> Brief: Every line that contains "valor" must be located and copied from the data.

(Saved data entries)
________________________
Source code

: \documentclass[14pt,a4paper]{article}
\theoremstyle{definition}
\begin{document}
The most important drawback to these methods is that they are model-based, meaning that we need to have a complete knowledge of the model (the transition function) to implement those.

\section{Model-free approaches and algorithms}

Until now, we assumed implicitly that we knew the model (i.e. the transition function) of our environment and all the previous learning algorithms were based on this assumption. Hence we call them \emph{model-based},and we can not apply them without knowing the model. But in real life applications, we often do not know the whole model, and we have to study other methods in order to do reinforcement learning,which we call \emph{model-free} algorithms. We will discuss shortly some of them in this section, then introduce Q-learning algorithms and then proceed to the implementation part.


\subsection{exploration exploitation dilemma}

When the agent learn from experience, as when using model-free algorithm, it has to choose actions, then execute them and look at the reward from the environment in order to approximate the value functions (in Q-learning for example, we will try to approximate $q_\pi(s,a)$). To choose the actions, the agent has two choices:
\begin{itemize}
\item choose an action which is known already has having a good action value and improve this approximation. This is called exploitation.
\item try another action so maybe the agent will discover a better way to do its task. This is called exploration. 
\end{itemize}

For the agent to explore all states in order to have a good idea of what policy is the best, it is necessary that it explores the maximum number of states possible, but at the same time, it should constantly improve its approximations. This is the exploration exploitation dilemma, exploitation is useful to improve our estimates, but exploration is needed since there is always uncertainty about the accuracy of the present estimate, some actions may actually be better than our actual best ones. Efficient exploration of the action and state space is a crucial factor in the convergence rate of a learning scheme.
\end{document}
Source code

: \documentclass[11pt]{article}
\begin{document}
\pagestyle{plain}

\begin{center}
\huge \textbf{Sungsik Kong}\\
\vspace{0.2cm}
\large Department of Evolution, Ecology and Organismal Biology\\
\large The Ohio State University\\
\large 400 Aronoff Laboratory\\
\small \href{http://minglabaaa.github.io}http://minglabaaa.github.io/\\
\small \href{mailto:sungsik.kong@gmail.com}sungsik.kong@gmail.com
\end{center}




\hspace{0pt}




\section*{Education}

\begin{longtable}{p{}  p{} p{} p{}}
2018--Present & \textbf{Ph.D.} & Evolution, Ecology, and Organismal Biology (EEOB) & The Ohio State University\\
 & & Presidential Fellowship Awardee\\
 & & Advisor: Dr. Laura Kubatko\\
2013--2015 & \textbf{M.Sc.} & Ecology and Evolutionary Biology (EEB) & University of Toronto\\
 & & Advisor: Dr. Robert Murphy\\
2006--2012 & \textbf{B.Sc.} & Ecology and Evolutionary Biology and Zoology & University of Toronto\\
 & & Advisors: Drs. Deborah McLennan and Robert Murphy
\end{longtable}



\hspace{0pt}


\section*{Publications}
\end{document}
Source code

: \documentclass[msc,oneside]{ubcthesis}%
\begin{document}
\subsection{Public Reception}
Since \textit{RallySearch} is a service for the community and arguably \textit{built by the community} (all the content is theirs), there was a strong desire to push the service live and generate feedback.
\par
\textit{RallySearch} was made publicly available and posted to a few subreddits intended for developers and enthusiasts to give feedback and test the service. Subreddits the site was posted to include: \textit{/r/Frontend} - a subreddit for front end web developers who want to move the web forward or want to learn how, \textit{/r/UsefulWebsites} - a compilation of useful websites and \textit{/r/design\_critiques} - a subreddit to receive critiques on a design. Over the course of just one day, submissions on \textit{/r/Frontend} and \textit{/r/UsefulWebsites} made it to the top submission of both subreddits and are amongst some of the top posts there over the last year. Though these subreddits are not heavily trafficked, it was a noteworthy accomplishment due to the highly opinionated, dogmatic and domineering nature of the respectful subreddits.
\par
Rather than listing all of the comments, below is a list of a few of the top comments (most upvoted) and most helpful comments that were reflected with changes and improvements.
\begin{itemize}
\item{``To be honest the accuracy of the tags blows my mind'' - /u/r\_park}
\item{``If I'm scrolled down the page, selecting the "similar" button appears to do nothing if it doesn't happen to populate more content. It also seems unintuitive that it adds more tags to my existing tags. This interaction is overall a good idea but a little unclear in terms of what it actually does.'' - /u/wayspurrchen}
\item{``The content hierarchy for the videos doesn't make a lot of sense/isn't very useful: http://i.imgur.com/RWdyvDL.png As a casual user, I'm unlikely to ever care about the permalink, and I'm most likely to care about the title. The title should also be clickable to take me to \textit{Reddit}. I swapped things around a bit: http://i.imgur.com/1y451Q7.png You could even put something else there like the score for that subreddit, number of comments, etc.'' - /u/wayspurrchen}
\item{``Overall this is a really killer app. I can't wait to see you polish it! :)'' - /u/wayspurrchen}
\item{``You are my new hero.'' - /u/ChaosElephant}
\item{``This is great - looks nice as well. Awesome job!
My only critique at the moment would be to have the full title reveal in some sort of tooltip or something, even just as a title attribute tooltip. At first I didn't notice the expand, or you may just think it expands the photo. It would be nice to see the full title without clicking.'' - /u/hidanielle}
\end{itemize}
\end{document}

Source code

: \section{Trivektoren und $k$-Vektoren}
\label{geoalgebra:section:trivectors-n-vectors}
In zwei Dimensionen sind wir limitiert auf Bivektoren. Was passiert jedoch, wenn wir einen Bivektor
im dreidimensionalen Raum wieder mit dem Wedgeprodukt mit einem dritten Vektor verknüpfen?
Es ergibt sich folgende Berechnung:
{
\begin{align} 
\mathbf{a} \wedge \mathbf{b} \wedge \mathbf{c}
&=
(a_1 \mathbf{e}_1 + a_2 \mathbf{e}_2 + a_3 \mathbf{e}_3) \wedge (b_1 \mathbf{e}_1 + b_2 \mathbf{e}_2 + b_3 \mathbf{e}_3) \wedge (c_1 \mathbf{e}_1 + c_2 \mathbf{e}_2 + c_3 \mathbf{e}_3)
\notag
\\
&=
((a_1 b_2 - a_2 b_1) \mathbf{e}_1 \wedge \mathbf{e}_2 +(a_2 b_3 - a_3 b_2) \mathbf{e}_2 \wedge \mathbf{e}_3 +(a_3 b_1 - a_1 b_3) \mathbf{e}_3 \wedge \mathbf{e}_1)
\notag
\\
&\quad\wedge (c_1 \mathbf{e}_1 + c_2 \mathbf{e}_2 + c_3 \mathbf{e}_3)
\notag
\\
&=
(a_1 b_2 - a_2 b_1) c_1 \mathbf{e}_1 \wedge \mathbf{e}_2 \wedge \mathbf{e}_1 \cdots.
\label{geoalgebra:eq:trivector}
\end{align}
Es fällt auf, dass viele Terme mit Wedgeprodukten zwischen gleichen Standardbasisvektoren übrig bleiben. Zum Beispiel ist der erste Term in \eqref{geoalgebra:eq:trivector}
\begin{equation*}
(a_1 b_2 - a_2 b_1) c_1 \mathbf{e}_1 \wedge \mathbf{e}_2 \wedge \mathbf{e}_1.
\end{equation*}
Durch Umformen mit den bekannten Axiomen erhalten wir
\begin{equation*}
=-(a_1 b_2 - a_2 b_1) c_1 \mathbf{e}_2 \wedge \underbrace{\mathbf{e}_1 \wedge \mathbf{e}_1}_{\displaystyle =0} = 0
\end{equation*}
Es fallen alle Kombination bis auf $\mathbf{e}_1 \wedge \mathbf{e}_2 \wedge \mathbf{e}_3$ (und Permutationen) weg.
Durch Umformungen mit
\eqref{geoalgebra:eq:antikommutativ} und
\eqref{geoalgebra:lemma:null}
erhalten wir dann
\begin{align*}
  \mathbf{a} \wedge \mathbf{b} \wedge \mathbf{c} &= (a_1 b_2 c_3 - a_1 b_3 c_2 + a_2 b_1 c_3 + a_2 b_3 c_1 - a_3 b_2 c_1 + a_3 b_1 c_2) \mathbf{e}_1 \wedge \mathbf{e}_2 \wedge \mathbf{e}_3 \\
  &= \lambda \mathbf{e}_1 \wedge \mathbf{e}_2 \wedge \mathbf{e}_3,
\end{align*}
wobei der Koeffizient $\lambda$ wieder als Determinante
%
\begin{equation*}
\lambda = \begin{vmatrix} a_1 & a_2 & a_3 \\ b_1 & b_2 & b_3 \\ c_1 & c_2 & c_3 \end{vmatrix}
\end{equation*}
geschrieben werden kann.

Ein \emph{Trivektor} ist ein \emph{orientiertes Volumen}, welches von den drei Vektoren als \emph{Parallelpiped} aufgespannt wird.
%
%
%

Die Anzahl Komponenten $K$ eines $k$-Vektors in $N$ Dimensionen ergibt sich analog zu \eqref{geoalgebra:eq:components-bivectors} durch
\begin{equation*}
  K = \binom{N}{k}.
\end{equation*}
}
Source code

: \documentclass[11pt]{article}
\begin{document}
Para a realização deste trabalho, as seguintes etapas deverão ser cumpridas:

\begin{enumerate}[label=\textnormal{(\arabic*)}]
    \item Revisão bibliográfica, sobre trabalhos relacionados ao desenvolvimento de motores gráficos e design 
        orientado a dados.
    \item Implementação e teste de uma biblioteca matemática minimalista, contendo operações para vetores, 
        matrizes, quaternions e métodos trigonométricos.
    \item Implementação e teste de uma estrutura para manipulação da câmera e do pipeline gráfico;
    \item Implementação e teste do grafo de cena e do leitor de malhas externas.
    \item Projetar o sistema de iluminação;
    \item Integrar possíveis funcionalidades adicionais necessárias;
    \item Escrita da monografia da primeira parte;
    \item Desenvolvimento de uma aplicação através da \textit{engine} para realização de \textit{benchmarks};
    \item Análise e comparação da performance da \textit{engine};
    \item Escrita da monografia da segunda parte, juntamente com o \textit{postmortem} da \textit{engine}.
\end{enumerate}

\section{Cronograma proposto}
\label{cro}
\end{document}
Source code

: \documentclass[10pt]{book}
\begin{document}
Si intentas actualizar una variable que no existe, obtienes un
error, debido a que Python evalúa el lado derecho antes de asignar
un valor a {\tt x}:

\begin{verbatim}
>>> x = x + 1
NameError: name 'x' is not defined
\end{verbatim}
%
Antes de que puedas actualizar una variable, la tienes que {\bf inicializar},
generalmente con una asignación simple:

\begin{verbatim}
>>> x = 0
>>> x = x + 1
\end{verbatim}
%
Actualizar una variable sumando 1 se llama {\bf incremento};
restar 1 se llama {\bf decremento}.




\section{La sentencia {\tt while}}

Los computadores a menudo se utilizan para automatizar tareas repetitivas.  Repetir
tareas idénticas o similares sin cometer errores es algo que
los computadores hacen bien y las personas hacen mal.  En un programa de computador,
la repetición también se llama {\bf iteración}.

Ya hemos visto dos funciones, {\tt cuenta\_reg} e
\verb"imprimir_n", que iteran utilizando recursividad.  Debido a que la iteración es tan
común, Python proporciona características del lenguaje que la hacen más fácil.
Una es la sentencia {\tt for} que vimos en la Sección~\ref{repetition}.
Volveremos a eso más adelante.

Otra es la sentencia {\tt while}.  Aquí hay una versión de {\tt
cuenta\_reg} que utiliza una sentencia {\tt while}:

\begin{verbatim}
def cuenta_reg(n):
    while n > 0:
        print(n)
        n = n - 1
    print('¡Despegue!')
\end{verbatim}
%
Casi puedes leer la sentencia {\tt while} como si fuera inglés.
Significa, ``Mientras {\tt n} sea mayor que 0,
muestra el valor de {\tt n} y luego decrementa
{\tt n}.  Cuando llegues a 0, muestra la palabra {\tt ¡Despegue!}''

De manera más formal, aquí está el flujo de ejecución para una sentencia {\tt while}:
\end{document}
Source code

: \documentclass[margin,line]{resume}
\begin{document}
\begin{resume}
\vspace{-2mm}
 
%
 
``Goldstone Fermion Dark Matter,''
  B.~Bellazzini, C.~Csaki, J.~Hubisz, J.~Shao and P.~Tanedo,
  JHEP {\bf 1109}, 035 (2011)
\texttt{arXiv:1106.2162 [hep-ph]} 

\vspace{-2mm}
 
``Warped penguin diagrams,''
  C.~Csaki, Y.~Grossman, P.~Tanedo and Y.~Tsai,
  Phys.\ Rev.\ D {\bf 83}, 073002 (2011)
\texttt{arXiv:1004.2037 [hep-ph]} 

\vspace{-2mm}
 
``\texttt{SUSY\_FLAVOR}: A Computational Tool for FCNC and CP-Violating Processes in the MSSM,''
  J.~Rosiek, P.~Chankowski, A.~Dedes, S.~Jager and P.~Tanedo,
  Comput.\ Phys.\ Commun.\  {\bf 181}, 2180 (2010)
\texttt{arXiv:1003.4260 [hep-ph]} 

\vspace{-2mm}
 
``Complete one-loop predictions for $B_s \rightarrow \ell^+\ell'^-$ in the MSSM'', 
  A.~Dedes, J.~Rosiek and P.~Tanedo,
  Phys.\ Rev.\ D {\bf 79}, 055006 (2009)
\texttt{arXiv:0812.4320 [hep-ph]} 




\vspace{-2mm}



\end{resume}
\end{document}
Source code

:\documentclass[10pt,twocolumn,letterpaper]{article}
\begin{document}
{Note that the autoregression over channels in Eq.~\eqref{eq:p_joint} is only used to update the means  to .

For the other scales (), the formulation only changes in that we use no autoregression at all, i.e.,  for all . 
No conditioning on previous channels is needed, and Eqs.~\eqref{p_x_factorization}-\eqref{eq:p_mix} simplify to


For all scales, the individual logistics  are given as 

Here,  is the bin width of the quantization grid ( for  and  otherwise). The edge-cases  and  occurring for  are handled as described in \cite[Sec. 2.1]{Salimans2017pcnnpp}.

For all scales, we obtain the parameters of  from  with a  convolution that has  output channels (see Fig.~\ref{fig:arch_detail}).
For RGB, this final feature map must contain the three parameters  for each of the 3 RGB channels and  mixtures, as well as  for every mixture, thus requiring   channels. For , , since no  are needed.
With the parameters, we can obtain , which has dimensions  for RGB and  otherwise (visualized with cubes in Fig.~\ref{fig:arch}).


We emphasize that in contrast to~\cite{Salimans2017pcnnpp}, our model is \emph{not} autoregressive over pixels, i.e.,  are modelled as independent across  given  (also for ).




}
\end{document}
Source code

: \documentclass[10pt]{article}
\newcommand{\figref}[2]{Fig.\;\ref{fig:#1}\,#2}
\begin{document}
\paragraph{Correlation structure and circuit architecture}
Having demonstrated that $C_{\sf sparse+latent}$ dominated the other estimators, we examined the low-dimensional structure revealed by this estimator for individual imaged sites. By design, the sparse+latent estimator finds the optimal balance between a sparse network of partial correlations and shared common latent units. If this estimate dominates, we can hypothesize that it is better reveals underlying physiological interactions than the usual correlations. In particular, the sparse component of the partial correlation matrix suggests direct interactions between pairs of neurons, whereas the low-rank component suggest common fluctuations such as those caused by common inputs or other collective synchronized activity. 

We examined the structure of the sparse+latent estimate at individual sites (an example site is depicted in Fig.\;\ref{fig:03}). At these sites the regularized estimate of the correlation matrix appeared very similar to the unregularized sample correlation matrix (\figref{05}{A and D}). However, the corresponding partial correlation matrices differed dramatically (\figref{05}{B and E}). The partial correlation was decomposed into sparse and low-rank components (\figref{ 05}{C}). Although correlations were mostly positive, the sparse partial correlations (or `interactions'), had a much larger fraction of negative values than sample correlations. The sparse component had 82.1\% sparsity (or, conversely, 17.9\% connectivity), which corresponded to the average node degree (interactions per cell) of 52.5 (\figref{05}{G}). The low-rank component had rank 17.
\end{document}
________________________
> Written answer:
un valor a {\tt x}:
muestra el valor de {\tt n} y luego decrementa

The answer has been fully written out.